After Sofia Kravetskaya got vaccinated with Russia’s Sputnik V vaccine last December, she became a pariah on the Moscow playground where she takes her young daughter.

“When I mentioned I volunteered in the trials and I got my first shot, people started running away from me,” she said. “They believed that if you were vaccinated, the virus is inside you and you’re contagious.”

For Ms. Kravetskaya, 36, the reaction reflected the prevalent mistrust in the Russian authorities that has metastasized since the pandemic began last year. That skepticism, pollsters and sociologists say, is the main reason only one third of the country’s population is fully vaccinated, despite the availability of free inoculations.

The reluctance to get vaccinated is producing an alarming surge, experts say. On Saturday, Russia exceeded 1,000 deaths in a 24-hour period for the first time since the pandemic began. (Britain, with a little less than half the population, had 57 deaths in a recent 24-hour period.) On Monday, Russia broke another record with more than 34,000 new infections registered in the previous 24 hours.

Only about 42 million of Russia’s 146 million inhabitants have been fully vaccinated, Prime Minister Mikhail Mishustin said last week, a rate well below the United States and most countries in the European Union.

But even with a record-breaking death toll, the government has imposed few restrictions, and its vaccination campaign has floundered, sociologists say, because of a combination of apathy and mistrust.

Credit…Jim Wilson/The New York Times

The Food and Drug Administration is planning to allow Americans to receive a different Covid-19 vaccine as a booster than the one they initially received, a move that could reduce the appeal of the Johnson & Johnson vaccine and provide flexibility to doctors and other vaccinators.

The government would not recommend one shot over another, and it may note that using the same vaccine as a booster when possible is preferable, people familiar with the agency’s planning said. But vaccine providers could use their discretion to offer a different brand, a freedom that state health officials have been requesting for weeks.
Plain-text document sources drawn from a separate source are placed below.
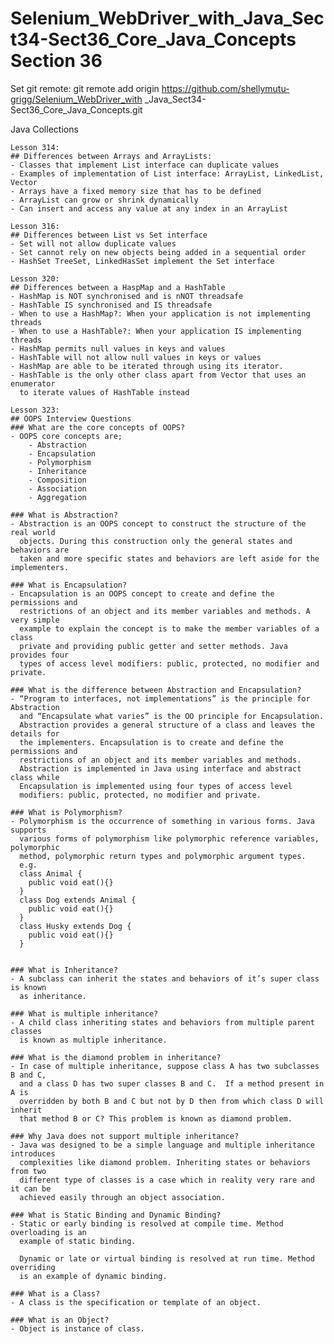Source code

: # Selenium_WebDriver_with_Java_Sect34-Sect36_Core_Java_Concepts Section 36

Set git remote:
git remote add origin https://github.com/shellymutu-grigg/Selenium_WebDriver_with
_Java_Sect34-Sect36_Core_Java_Concepts.git
	
Java Collections

	Lesson 314:
	## Differences between Arrays and ArrayLists:
	- Classes that implement List interface can duplicate values
	- Examples of implementation of List interface: ArrayList, LinkedList, Vector
	- Arrays have a fixed memory size that has to be defined
	- ArrayList can grow or shrink dynamically
	- Can insert and access any value at any index in an ArrayList
	
	Lesson 316:
	## Differences between List vs Set interface
	- Set will not allow duplicate values
	- Set cannot rely on new objects being added in a sequential order
	- HashSet TreeSet, LinkedHasSet implement the Set interface
	
	Lesson 320:
	## Differences between a HaspMap and a HashTable
	- HashMap is NOT synchronised and is nNOT threadsafe
	- HashTable IS synchronised and IS threadsafe
	- When to use a HashMap?: When your application is not implementing threads
	- When to use a HashTable?: When your application IS implementing threads
	- HashMap permits null values in keys and values
	- HashTable will not allow null values in keys or values
	- HashMap are able to be iterated through using its iterator.
	- HashTable is the only other class apart from Vector that uses an enumerator 
	  to iterate values of HashTable instead
	  
	Lesson 323:
	## OOPS Interview Questions
	### What are the core concepts of OOPS?
	- OOPS core concepts are;
		- Abstraction
		- Encapsulation
		- Polymorphism
		- Inheritance
		- Composition
		- Association
		- Aggregation

	### What is Abstraction?
	- Abstraction is an OOPS concept to construct the structure of the real world 
	  objects. During this construction only the general states and behaviors are 
	  taken and more specific states and behaviors are left aside for the implementers.

	### What is Encapsulation?
	- Encapsulation is an OOPS concept to create and define the permissions and 
	  restrictions of an object and its member variables and methods. A very simple 
	  example to explain the concept is to make the member variables of a class 
	  private and providing public getter and setter methods. Java provides four 
	  types of access level modifiers: public, protected, no modifier and private.

	### What is the difference between Abstraction and Encapsulation?
	- “Program to interfaces, not implementations” is the principle for Abstraction 
	  and “Encapsulate what varies” is the OO principle for Encapsulation.
	  Abstraction provides a general structure of a class and leaves the details for 
	  the implementers. Encapsulation is to create and define the permissions and 
	  restrictions of an object and its member variables and methods.
	  Abstraction is implemented in Java using interface and abstract class while 
	  Encapsulation is implemented using four types of access level 
	  modifiers: public, protected, no modifier and private.

	### What is Polymorphism?
	- Polymorphism is the occurrence of something in various forms. Java supports 
	  various forms of polymorphism like polymorphic reference variables, polymorphic 
	  method, polymorphic return types and polymorphic argument types.
	  e.g. 
	  class Animal {
	  	public void eat(){}
	  }
	  class Dog extends Animal {
	  	public void eat(){}
	  }
	  class Husky extends Dog {
	  	public void eat(){}
	  }
	  

	### What is Inheritance?
	- A subclass can inherit the states and behaviors of it’s super class is known 
	  as inheritance.

	### What is multiple inheritance?
	- A child class inheriting states and behaviors from multiple parent classes 
	  is known as multiple inheritance.

	### What is the diamond problem in inheritance?
	- In case of multiple inheritance, suppose class A has two subclasses B and C, 
	  and a class D has two super classes B and C.  If a method present in A is 
	  overridden by both B and C but not by D then from which class D will inherit 
	  that method B or C? This problem is known as diamond problem.

	### Why Java does not support multiple inheritance?
	- Java was designed to be a simple language and multiple inheritance introduces 
	  complexities like diamond problem. Inheriting states or behaviors from two 
	  different type of classes is a case which in reality very rare and it can be 
	  achieved easily through an object association.

	### What is Static Binding and Dynamic Binding?
	- Static or early binding is resolved at compile time. Method overloading is an 
	  example of static binding.

	  Dynamic or late or virtual binding is resolved at run time. Method overriding 
	  is an example of dynamic binding.

	### What is a Class?
	- A class is the specification or template of an object.

	### What is an Object?
	- Object is instance of class.  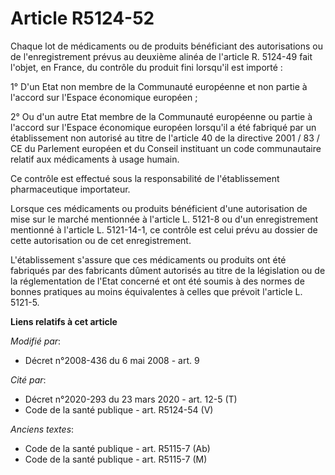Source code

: # Article R5124-52

Chaque lot de médicaments ou de produits bénéficiant des autorisations ou de l'enregistrement prévus au deuxième alinéa de
l'article R. 5124-49 fait l'objet, en France, du contrôle du produit fini lorsqu'il est importé : 

1° D'un Etat non membre de la Communauté européenne et non partie à l'accord sur l'Espace économique européen ; 

2° Ou d'un autre Etat membre de la Communauté européenne ou partie à l'accord sur l'Espace économique européen lorsqu'il a
été fabriqué par un établissement non autorisé au titre de l'article 40 de la directive 2001 / 83 / CE du Parlement européen
et du Conseil instituant un code communautaire relatif aux médicaments à usage humain. 

Ce contrôle est effectué sous la responsabilité de l'établissement pharmaceutique importateur. 

Lorsque ces médicaments ou produits bénéficient d'une autorisation de mise sur le marché mentionnée à l'article L. 5121-8 ou
d'un enregistrement mentionné à l'article L. 5121-14-1, ce contrôle est celui prévu au dossier de cette autorisation ou de
cet enregistrement. 

L'établissement s'assure que ces médicaments ou produits ont été fabriqués par des fabricants dûment autorisés au titre de la
législation ou de la réglementation de l'Etat concerné et ont été soumis à des normes de bonnes pratiques au moins
équivalentes à celles que prévoit l'article L. 5121-5.

**Liens relatifs à cet article**

_Modifié par_:

  - Décret n°2008-436 du 6 mai 2008 - art. 9

_Cité par_:

  - Décret n°2020-293 du 23 mars 2020 - art. 12-5 (T)
  - Code de la santé publique - art. R5124-54 (V)

_Anciens textes_:

  - Code de la santé publique - art. R5115-7 (Ab)
  - Code de la santé publique - art. R5115-7 (M)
The approach was foreshadowed on Friday, when researchers presented the findings of a federally funded “mix and match” study to an expert committee that advises the F.D.A. The study found that recipients of Johnson & Johnson’s single-dose shot who received a Moderna booster saw their antibody levels rise 76-fold in 15 days, compared with a fourfold increase after an extra dose of Johnson & Johnson.

Federal regulators this week are aiming to greatly expand the number of Americans eligible for booster shots. The F.D.A. is expected to authorize boosters of the Moderna and Johnson & Johnson vaccines by Wednesday evening; it could allow the mix-and-match approach by then. The agency last month authorized booster shots of the Pfizer-BioNTech vaccine for at least six months after the second dose.

An advisory committee of the Centers for Disease Control and Prevention will take up the booster issue on Thursday; the agency will then issue its own recommendations. By the end of the week, tens of millions more Americans could be eligible for extra shots.

Experts emphasized last week that the new data was based on small groups of volunteers and short-term findings. The study’s researchers warned against using the findings to conclude that any one combination of vaccines was better.